Records to use:
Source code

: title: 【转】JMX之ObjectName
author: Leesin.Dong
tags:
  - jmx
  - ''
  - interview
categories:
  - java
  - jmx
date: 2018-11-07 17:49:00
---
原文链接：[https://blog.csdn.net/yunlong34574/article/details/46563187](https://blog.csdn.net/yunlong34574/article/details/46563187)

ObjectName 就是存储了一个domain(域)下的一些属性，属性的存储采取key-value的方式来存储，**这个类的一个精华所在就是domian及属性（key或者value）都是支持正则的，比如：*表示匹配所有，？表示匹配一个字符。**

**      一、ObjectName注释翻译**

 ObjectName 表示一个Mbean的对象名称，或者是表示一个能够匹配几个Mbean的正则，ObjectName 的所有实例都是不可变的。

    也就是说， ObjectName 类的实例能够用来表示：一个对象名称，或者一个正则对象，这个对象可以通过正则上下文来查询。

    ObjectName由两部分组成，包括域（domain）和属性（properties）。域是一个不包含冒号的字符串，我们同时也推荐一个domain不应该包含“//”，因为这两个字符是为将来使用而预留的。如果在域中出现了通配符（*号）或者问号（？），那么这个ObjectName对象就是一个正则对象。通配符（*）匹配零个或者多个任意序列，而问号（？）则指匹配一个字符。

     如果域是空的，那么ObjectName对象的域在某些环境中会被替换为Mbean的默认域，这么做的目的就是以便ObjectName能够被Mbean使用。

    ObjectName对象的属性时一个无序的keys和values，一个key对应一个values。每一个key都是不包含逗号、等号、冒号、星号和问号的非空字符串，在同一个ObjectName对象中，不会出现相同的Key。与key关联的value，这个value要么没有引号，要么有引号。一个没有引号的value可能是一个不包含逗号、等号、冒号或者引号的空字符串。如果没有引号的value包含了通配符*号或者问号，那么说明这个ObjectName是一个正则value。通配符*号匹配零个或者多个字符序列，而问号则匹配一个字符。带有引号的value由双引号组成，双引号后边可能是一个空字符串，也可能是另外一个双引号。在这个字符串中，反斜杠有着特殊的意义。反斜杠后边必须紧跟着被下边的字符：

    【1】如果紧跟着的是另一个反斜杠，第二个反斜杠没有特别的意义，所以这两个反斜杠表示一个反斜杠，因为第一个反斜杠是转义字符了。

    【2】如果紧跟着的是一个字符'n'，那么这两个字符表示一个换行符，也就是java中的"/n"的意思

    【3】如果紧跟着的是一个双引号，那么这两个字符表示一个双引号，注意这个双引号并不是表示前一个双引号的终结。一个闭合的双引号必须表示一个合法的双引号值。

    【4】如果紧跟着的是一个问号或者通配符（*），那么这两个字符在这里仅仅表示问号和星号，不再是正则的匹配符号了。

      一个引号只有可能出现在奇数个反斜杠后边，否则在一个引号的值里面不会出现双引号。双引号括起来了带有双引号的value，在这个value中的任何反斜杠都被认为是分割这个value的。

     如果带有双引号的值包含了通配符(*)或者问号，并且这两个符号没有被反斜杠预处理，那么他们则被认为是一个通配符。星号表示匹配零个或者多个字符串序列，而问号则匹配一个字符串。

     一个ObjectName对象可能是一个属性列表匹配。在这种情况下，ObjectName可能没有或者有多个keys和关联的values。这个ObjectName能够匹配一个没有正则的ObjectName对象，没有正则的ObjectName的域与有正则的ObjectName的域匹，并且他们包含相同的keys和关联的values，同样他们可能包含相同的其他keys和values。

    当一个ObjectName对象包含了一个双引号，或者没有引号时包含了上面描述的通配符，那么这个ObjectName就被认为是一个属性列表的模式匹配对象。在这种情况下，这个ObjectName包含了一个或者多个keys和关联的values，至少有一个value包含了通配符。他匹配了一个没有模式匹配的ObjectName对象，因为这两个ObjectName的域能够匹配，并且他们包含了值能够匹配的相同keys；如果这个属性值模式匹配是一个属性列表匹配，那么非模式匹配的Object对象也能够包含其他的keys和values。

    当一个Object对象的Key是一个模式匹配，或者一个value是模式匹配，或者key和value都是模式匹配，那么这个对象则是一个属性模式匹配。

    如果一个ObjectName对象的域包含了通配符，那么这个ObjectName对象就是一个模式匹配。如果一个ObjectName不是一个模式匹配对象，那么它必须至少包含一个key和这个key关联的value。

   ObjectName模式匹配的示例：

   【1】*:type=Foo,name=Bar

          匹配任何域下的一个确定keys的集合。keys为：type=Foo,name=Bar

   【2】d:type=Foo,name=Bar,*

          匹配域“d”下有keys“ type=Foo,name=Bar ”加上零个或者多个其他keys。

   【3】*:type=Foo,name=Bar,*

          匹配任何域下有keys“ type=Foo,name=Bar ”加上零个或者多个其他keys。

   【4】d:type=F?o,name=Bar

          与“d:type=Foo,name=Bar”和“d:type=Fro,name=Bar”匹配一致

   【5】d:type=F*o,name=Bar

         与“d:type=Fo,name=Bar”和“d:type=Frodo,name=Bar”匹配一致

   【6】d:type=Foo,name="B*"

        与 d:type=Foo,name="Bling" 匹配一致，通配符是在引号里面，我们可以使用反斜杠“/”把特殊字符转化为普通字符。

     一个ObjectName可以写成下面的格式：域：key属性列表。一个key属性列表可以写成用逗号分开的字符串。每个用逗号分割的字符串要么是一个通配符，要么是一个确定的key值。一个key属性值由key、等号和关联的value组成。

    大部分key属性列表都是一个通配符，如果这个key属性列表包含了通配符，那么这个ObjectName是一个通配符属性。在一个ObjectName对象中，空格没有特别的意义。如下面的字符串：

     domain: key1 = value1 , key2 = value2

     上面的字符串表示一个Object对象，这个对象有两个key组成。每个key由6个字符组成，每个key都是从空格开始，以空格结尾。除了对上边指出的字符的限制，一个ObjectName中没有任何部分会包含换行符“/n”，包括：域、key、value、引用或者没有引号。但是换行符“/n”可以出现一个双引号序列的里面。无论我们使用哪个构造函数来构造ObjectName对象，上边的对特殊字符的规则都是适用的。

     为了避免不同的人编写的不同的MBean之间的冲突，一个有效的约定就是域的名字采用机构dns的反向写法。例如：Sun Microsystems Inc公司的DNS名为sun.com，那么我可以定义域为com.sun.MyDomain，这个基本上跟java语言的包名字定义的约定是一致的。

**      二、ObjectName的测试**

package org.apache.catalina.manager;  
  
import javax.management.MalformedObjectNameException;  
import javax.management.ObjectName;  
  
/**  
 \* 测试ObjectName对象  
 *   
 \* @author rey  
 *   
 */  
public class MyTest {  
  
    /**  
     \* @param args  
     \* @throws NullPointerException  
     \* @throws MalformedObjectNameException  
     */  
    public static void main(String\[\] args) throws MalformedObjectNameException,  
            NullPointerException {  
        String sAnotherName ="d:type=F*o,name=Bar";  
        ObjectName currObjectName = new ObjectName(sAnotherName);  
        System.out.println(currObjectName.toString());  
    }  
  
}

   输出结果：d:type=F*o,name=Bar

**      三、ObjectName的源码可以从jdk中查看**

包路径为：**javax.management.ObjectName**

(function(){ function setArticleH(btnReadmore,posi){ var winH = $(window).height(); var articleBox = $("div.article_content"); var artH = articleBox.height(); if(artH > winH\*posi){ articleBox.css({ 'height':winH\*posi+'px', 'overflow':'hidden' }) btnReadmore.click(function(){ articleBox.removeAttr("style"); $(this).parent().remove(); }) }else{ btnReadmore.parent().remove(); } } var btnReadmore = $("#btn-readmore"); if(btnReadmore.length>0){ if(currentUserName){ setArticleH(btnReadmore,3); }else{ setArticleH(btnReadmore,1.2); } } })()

Work item: Copy out the material in full, exactly as it reads.

Exercise response:
Source code

: title: 【转】JMX之ObjectName
author: Leesin.Dong
tags:
  - jmx
  - ''
  - interview
categories:
  - java
  - jmx
date: 2018-11-07 17:49:00
---
原文链接：[https://blog.csdn.net/yunlong34574/article/details/46563187](https://blog.csdn.net/yunlong34574/article/details/46563187)

ObjectName 就是存储了一个domain(域)下的一些属性，属性的存储采取key-value的方式来存储，**这个类的一个精华所在就是domian及属性（key或者value）都是支持正则的，比如：*表示匹配所有，？表示匹配一个字符。**

**      一、ObjectName注释翻译**

 ObjectName 表示一个Mbean的对象名称，或者是表示一个能够匹配几个Mbean的正则，ObjectName 的所有实例都是不可变的。

    也就是说， ObjectName 类的实例能够用来表示：一个对象名称，或者一个正则对象，这个对象可以通过正则上下文来查询。

    ObjectName由两部分组成，包括域（domain）和属性（properties）。域是一个不包含冒号的字符串，我们同时也推荐一个domain不应该包含“//”，因为这两个字符是为将来使用而预留的。如果在域中出现了通配符（*号）或者问号（？），那么这个ObjectName对象就是一个正则对象。通配符（*）匹配零个或者多个任意序列，而问号（？）则指匹配一个字符。

     如果域是空的，那么ObjectName对象的域在某些环境中会被替换为Mbean的默认域，这么做的目的就是以便ObjectName能够被Mbean使用。

    ObjectName对象的属性时一个无序的keys和values，一个key对应一个values。每一个key都是不包含逗号、等号、冒号、星号和问号的非空字符串，在同一个ObjectName对象中，不会出现相同的Key。与key关联的value，这个value要么没有引号，要么有引号。一个没有引号的value可能是一个不包含逗号、等号、冒号或者引号的空字符串。如果没有引号的value包含了通配符*号或者问号，那么说明这个ObjectName是一个正则value。通配符*号匹配零个或者多个字符序列，而问号则匹配一个字符。带有引号的value由双引号组成，双引号后边可能是一个空字符串，也可能是另外一个双引号。在这个字符串中，反斜杠有着特殊的意义。反斜杠后边必须紧跟着被下边的字符：

    【1】如果紧跟着的是另一个反斜杠，第二个反斜杠没有特别的意义，所以这两个反斜杠表示一个反斜杠，因为第一个反斜杠是转义字符了。

    【2】如果紧跟着的是一个字符'n'，那么这两个字符表示一个换行符，也就是java中的"/n"的意思

    【3】如果紧跟着的是一个双引号，那么这两个字符表示一个双引号，注意这个双引号并不是表示前一个双引号的终结。一个闭合的双引号必须表示一个合法的双引号值。

    【4】如果紧跟着的是一个问号或者通配符（*），那么这两个字符在这里仅仅表示问号和星号，不再是正则的匹配符号了。

      一个引号只有可能出现在奇数个反斜杠后边，否则在一个引号的值里面不会出现双引号。双引号括起来了带有双引号的value，在这个value中的任何反斜杠都被认为是分割这个value的。

     如果带有双引号的值包含了通配符(*)或者问号，并且这两个符号没有被反斜杠预处理，那么他们则被认为是一个通配符。星号表示匹配零个或者多个字符串序列，而问号则匹配一个字符串。

     一个ObjectName对象可能是一个属性列表匹配。在这种情况下，ObjectName可能没有或者有多个keys和关联的values。这个ObjectName能够匹配一个没有正则的ObjectName对象，没有正则的ObjectName的域与有正则的ObjectName的域匹，并且他们包含相同的keys和关联的values，同样他们可能包含相同的其他keys和values。

    当一个ObjectName对象包含了一个双引号，或者没有引号时包含了上面描述的通配符，那么这个ObjectName就被认为是一个属性列表的模式匹配对象。在这种情况下，这个ObjectName包含了一个或者多个keys和关联的values，至少有一个value包含了通配符。他匹配了一个没有模式匹配的ObjectName对象，因为这两个ObjectName的域能够匹配，并且他们包含了值能够匹配的相同keys；如果这个属性值模式匹配是一个属性列表匹配，那么非模式匹配的Object对象也能够包含其他的keys和values。

    当一个Object对象的Key是一个模式匹配，或者一个value是模式匹配，或者key和value都是模式匹配，那么这个对象则是一个属性模式匹配。

    如果一个ObjectName对象的域包含了通配符，那么这个ObjectName对象就是一个模式匹配。如果一个ObjectName不是一个模式匹配对象，那么它必须至少包含一个key和这个key关联的value。

   ObjectName模式匹配的示例：

   【1】*:type=Foo,name=Bar

          匹配任何域下的一个确定keys的集合。keys为：type=Foo,name=Bar

   【2】d:type=Foo,name=Bar,*

          匹配域“d”下有keys“ type=Foo,name=Bar ”加上零个或者多个其他keys。

   【3】*:type=Foo,name=Bar,*

          匹配任何域下有keys“ type=Foo,name=Bar ”加上零个或者多个其他keys。

   【4】d:type=F?o,name=Bar

          与“d:type=Foo,name=Bar”和“d:type=Fro,name=Bar”匹配一致

   【5】d:type=F*o,name=Bar

         与“d:type=Fo,name=Bar”和“d:type=Frodo,name=Bar”匹配一致

   【6】d:type=Foo,name="B*"

        与 d:type=Foo,name="Bling" 匹配一致，通配符是在引号里面，我们可以使用反斜杠“/”把特殊字符转化为普通字符。

     一个ObjectName可以写成下面的格式：域：key属性列表。一个key属性列表可以写成用逗号分开的字符串。每个用逗号分割的字符串要么是一个通配符，要么是一个确定的key值。一个key属性值由key、等号和关联的value组成。

    大部分key属性列表都是一个通配符，如果这个key属性列表包含了通配符，那么这个ObjectName是一个通配符属性。在一个ObjectName对象中，空格没有特别的意义。如下面的字符串：

     domain: key1 = value1 , key2 = value2

     上面的字符串表示一个Object对象，这个对象有两个key组成。每个key由6个字符组成，每个key都是从空格开始，以空格结尾。除了对上边指出的字符的限制，一个ObjectName中没有任何部分会包含换行符“/n”，包括：域、key、value、引用或者没有引号。但是换行符“/n”可以出现一个双引号序列的里面。无论我们使用哪个构造函数来构造ObjectName对象，上边的对特殊字符的规则都是适用的。

     为了避免不同的人编写的不同的MBean之间的冲突，一个有效的约定就是域的名字采用机构dns的反向写法。例如：Sun Microsystems Inc公司的DNS名为sun.com，那么我可以定义域为com.sun.MyDomain，这个基本上跟java语言的包名字定义的约定是一致的。

**      二、ObjectName的测试**

package org.apache.catalina.manager;  
  
import javax.management.MalformedObjectNameException;  
import javax.management.ObjectName;  
  
/**  
 \* 测试ObjectName对象  
 *   
 \* @author rey  
 *   
 */  
public class MyTest {  
  
    /**  
     \* @param args  
     \* @throws NullPointerException  
     \* @throws MalformedObjectNameException  
     */  
    public static void main(String\[\] args) throws MalformedObjectNameException,  
            NullPointerException {  
        String sAnotherName ="d:type=F*o,name=Bar";  
        ObjectName currObjectName = new ObjectName(sAnotherName);  
        System.out.println(currObjectName.toString());  
    }  
  
}

   输出结果：d:type=F*o,name=Bar

**      三、ObjectName的源码可以从jdk中查看**

包路径为：**javax.management.ObjectName**

(function(){ function setArticleH(btnReadmore,posi){ var winH = $(window).height(); var articleBox = $("div.article_content"); var artH = articleBox.height(); if(artH > winH\*posi){ articleBox.css({ 'height':winH\*posi+'px', 'overflow':'hidden' }) btnReadmore.click(function(){ articleBox.removeAttr("style"); $(this).parent().remove(); }) }else{ btnReadmore.parent().remove(); } } var btnReadmore = $("#btn-readmore"); if(btnReadmore.length>0){ if(currentUserName){ setArticleH(btnReadmore,3); }else{ setArticleH(btnReadmore,1.2); } } })()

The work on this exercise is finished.